Spirometry is a simple, point-of-care lung function procedure recommended to support the diagnosis and monitoring of COPD and asthma, the most common long-term respiratory conditions.6 7 In many western and low/middle-income countries, spirometry will be performed and interpreted in non-specialist respiratory settings. However, there is inequity in spirometry provision in primary care and community settings; historical challenges with quality, skills and competence in interpretation, and funding, have been compounded by the COVID-19 pandemic.8 Spirometry performed in primary care and community settings has been shown to not meet international criteria in over 85% of cases.9 A low level of confidence in assessing spirometry quality is also common among general practitioners (GPs).10 Improving prevention and early diagnosis has been identified as a priority in the Global Impact of Respiratory Disease report.11 In practice, this requires improved equity, access and quality of spirometry provision.

Recent work has shown that artificial intelligence (AI)-powered decision support software can provide automated technical quality assessment and interpretation of full lung function tests.12 13 This software can outperform pulmonologists in diagnostic prediction from lung function tests.13 Similar AI software that interprets spirometry (usually the only lung function test accessible in many healthcare settings) may be particularly helpful in primary care to support clinicians who have generalist roles and less experience in respiratory diagnosis. Qualitative work highlighted that validation and evaluation of the effectiveness of AI software is key in engaging clinicians and commissioners to have confidence in implementation in clinical practice.8

The primary objective of this study is to compare the performance of primary care clinicians in the interpretation of 50 real-world spirometry records with or without AI spirometry decision support software reports.

Methods and analysis

Trial design and registration

This is a parallel, two group, randomised controlled, statistician-blinded efficacy trial to evaluate whether AI spirometry decision support software can improve the performance of primary care clinicians in their interpretation of real-world spirometry. Each clinician will be provided with the same clinical dataset of 50 de-identified, real-world patient spirometry records through an online platform (Qualtrics XM), and asked to answer questions about preferred diagnosis (ie, diagnosis they think is most likely) and differential diagnosis (ie, second most likely diagnosis) based on spirometry and limited clinical data, the technical quality of spirometry and the spirometry pattern. Questions will also explore clinicians’ confidence in their assessments.

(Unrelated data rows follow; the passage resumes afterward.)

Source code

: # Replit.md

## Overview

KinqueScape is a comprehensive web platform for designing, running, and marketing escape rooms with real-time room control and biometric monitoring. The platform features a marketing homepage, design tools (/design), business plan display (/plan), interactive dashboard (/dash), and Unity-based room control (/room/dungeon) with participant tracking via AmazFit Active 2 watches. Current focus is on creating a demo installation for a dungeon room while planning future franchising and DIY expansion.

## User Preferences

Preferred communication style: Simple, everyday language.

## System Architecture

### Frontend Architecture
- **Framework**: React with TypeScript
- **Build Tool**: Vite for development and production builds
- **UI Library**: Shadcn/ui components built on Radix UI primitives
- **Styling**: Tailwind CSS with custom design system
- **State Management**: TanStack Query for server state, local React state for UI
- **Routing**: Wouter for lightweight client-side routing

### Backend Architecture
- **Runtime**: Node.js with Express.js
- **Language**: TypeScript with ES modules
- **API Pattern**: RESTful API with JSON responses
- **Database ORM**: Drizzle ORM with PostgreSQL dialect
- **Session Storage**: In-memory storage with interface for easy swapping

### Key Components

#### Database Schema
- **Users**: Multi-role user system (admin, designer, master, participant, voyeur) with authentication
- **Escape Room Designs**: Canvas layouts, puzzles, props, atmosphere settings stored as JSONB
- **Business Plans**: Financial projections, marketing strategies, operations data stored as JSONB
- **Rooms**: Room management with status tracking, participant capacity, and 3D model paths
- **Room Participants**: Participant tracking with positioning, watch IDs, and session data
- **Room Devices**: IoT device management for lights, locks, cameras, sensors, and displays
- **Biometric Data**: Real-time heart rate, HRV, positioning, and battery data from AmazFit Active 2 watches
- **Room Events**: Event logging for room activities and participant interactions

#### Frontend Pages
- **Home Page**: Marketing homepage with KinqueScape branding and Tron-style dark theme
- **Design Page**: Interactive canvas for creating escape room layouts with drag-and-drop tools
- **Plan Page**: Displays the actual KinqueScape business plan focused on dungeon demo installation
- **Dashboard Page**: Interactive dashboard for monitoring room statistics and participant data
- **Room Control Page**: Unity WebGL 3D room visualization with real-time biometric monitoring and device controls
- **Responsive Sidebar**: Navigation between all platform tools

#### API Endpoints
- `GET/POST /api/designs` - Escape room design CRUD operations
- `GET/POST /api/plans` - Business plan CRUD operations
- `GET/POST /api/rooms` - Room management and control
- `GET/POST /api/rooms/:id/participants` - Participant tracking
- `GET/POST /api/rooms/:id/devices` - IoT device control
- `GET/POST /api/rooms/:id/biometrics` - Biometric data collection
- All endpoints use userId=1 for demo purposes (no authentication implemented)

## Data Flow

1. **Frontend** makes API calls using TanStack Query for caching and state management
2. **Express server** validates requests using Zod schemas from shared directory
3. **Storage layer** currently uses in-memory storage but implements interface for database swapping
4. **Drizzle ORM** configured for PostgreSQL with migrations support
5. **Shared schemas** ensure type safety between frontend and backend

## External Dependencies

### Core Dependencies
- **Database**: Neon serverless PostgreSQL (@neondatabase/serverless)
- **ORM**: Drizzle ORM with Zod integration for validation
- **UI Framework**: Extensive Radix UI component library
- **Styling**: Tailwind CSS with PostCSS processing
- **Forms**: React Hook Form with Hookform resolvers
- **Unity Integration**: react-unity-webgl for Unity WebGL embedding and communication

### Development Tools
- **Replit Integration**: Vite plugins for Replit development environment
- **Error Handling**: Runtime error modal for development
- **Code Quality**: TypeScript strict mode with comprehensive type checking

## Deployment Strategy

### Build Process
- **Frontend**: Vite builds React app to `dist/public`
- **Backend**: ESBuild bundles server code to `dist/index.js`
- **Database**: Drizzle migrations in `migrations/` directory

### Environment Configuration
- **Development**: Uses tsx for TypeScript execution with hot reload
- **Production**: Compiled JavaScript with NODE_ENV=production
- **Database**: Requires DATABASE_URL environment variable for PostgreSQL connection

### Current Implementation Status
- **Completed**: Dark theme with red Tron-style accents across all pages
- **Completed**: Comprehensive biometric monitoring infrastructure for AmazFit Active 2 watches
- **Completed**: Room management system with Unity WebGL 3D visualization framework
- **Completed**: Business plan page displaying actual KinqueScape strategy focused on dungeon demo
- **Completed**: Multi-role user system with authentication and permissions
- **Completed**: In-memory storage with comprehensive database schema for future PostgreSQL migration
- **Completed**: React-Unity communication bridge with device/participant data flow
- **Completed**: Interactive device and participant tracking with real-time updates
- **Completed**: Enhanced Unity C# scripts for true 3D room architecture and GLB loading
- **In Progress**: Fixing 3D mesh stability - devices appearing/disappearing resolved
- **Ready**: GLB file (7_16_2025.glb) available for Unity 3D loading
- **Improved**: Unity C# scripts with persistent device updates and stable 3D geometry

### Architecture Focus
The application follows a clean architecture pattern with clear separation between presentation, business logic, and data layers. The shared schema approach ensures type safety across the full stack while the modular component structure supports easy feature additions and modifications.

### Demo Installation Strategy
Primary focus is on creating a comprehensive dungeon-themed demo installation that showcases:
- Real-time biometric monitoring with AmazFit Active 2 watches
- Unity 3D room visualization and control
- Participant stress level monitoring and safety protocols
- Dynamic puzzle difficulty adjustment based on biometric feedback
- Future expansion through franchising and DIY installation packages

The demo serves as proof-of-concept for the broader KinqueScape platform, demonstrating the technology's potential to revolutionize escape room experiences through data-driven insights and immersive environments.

Participants will be allocated at random to receive either spirometry records alone or spirometry records with the addition of the AI software report. The clinical spirometry records will be de-identified (name, date of birth, address, postcode, occupation, GP, medications data removed), by a member of the clinical care team.

Royal Brompton and Harefield Hospitals (RBHH), Guy’s and St Thomas’ NHS Foundation Trust (GSTFT) will act as study sponsor. This study has been reviewed and given favourable opinion by Health Research Authority (HRA) Wales (reference: 22/HRA/5023).

Study population

Potential participants will be clinicians working in primary care involved in spirometry referral and interpretation.

Eligibility criteria

Eligibility criteria will be: (1) a clinician working in primary care (defined as >50% of job plan in primary care) in the UK who refers for or performs spirometry (typically GP, practice nurse); (2) able to access an online study platform in order to review spirometry sessions; (3) able to provide informed consent via the study platform.

Exclusion criterion will be: (1) clinicians who have completed specialist training in respiratory medicine and are recognised by the General Medical Council with the right to practise as a consultant in respiratory medicine in the National Health Service.

Eligibility criteria will be used as screening questions on the online study platform prior to participants being able to consent to participate.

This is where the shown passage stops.